**WORK TASK**
Lift out each line of the data that holds "http".

**RECORDS FOR THIS TASK**
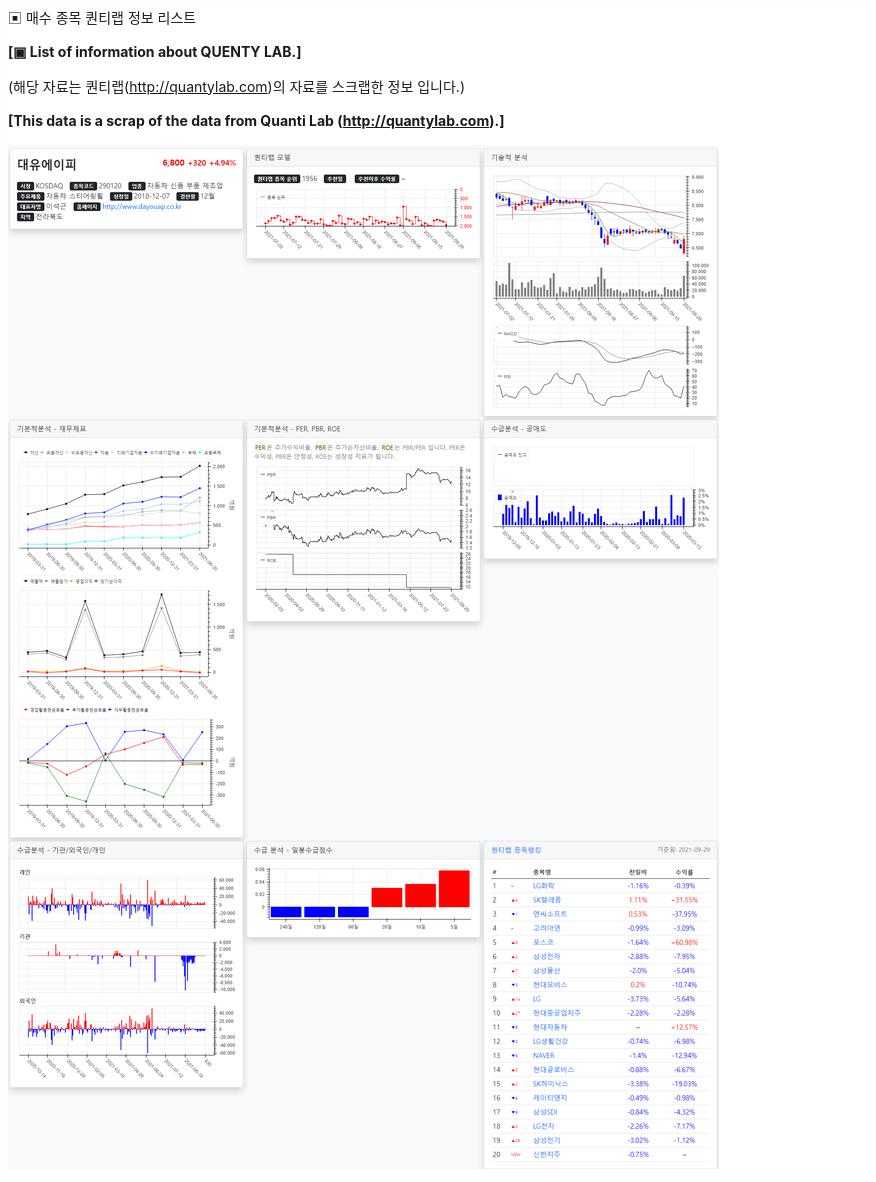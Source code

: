 ▣ 매수 종목 퀀티랩 정보 리스트

**[▣ List of information about QUENTY LAB.]**

(해당 자료는 퀀티랩(http://quantylab.com)의 자료를 스크랩한 정보 입니다.)

**[This data is a scrap of the data from Quanti Lab (http://quantylab.com).]**

![](/assets/images/주가분석요약_2021_09_29_프로그램을_활용한_주식분석_예상결과_19_02_28/img_6.png)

**SOLUTION TO THIS PROBLEM**
(해당 자료는 퀀티랩(http://quantylab.com)의 자료를 스크랩한 정보 입니다.)
**[This data is a scrap of the data from Quanti Lab (http://quantylab.com).]**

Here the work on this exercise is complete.